At this point, Pinto de Andrade decided to move to Paris, where he worked for the publishing house Présence Africaine getting in touch with the negritude movement and intellectuals like Aimée Cesaire and Frantz Fanon. He would help organize the first Congress of Black Writers and Artists at Sorbonne in 1956. During those Parisian years, he met and fell in love with film director Sarah Maldoror for whose movies, like Sambinzanga, he will help write the script. In 1956 the MPLA, the movement for the popular liberation of Angola, was founded. Mario became its president shortly before the beginning of the armed struggle, in which he took part, against the Portuguese occupation. Between 1964 and 1970, Mario and Sarah, with their two daughters, moved to Algier. In those years he participates in important transnational events of the Third World, like the Tricontinental Conference of Havana (1966) and the Pan African Festival of Algier (1969).

So far so good, then the water starts to muddle. As the day of Angolan independence approached, divisions started sharpening within the MPLA. At least this is what emerges from the historiography available so far. Instead, the documentary follows a rather linear narration, backed up mainly by the interviews with one of the co-founders of “Revolta Activa”, a dissident movement born inside the MPLA. While the recent history of independent Angola and how the internal divisions played out within the new governing party are topics still under scrutiny among contemporary historians, what is sure is that Mario Pinto de Andrade lived in exile most of his life and died in 1990. Establishing causality and consequentiality between these two facts is not an easy equation. And even if a correlation exists, its precise channels might be more complex than expected.

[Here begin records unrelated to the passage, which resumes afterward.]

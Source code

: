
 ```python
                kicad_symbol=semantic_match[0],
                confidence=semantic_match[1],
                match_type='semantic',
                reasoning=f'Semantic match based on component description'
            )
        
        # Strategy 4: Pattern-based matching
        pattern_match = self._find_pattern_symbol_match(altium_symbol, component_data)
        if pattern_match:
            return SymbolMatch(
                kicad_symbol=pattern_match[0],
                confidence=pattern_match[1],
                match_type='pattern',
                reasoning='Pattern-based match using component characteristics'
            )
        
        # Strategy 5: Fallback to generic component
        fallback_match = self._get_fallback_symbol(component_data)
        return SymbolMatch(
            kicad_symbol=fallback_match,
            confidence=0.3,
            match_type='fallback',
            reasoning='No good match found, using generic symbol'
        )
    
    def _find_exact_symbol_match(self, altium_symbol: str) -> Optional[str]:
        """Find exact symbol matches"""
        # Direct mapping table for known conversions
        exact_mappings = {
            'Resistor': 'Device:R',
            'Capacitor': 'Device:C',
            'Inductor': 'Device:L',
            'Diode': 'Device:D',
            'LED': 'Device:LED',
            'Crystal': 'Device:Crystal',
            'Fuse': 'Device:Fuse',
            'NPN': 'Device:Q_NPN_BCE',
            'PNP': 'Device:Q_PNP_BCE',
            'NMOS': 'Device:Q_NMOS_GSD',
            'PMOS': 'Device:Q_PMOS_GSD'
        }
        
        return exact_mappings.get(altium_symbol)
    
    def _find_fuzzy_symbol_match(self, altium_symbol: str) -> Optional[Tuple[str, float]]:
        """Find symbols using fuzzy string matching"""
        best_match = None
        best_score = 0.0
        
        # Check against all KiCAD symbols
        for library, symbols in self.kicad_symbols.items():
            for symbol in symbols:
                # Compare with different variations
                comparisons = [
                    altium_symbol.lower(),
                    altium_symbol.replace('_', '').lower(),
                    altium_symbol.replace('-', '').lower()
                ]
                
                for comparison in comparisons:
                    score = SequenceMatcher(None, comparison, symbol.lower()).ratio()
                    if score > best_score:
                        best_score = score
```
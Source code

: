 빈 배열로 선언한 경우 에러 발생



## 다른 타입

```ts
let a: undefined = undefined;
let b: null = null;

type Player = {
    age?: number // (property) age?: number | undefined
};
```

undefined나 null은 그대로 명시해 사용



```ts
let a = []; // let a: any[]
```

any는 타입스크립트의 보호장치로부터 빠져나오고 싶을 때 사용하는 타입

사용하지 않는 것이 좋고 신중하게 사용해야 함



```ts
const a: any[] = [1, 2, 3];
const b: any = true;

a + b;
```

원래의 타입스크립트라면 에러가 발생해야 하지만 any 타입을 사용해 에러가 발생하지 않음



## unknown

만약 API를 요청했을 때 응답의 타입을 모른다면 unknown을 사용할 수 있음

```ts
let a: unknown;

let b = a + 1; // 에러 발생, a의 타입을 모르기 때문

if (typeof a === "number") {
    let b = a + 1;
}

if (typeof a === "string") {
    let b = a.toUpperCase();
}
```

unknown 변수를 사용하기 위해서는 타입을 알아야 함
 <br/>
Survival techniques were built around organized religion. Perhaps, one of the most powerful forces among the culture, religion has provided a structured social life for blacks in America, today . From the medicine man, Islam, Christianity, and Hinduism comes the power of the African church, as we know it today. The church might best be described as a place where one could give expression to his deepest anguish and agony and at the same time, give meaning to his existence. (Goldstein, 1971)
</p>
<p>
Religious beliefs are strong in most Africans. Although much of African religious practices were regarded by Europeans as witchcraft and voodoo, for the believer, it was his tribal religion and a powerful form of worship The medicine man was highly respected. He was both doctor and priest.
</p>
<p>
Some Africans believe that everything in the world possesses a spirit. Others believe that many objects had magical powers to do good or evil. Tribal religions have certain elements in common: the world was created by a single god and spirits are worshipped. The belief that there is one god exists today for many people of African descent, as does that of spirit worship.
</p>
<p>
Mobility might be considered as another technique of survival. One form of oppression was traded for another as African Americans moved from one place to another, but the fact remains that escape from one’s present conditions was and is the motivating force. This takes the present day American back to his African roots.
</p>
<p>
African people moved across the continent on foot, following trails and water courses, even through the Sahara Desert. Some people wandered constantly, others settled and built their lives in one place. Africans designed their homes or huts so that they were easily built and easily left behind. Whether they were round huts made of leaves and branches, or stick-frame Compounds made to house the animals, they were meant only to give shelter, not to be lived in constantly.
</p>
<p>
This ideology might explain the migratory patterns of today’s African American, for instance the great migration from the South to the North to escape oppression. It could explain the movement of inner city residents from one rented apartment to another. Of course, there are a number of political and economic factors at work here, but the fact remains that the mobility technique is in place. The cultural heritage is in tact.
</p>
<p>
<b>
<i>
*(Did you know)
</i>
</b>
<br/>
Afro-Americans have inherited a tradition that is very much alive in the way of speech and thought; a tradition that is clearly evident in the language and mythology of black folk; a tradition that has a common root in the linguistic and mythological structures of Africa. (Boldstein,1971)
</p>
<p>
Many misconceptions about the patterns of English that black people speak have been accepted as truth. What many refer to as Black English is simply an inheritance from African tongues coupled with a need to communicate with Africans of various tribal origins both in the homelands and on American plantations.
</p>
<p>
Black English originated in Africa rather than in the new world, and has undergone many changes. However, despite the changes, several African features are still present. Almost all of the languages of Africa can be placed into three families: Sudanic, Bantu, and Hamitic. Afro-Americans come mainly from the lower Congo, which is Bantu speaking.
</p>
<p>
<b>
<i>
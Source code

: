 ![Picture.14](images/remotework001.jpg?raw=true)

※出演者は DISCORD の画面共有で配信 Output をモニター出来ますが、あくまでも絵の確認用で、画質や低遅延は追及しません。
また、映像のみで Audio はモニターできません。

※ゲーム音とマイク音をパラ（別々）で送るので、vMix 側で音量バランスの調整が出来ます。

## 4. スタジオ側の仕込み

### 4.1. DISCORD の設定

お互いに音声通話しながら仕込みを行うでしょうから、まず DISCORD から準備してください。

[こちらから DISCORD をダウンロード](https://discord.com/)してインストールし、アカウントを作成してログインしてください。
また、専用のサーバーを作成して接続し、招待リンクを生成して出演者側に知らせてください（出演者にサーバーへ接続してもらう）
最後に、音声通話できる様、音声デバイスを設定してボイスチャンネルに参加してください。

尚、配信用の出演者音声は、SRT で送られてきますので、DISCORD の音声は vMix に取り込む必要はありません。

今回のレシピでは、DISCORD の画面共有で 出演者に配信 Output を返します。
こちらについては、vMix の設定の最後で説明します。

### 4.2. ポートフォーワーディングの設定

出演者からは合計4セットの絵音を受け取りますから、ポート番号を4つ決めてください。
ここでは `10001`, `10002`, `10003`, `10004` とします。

Therefore, a simple yet central question emerges: how far can a documentary, even when building upon unedited material and exclusive interviews, really shed new light on a biography? What are the risks of involuntary mystification, in the attempt to bring new attention to one of the key figures of Angolan decolonial history? The wise editing by Luís Nunes, the simplicity of the graphics, and the neat aesthetic, accompanied by Luís Zhang and André Fèvre immersive soundscape, leads the spectator to absorb without qualms this impeccable production. Two elements contributed to the rendering of such a smooth narration. Pinto de Andrade was a dedicated archivist who created an impressive private archive, which stands out even more if considering the transnational dimension of his biography. Nevertheless, there might have been information and documents he couldn’t or didn’t want to save for posterity. The other element might have been the shrunk distance between the director and the subject. Did the master of black independent cinema maybe see a bit of himself in Mário? At least, the struggle for beauty and justice seems to have carried and inspired both.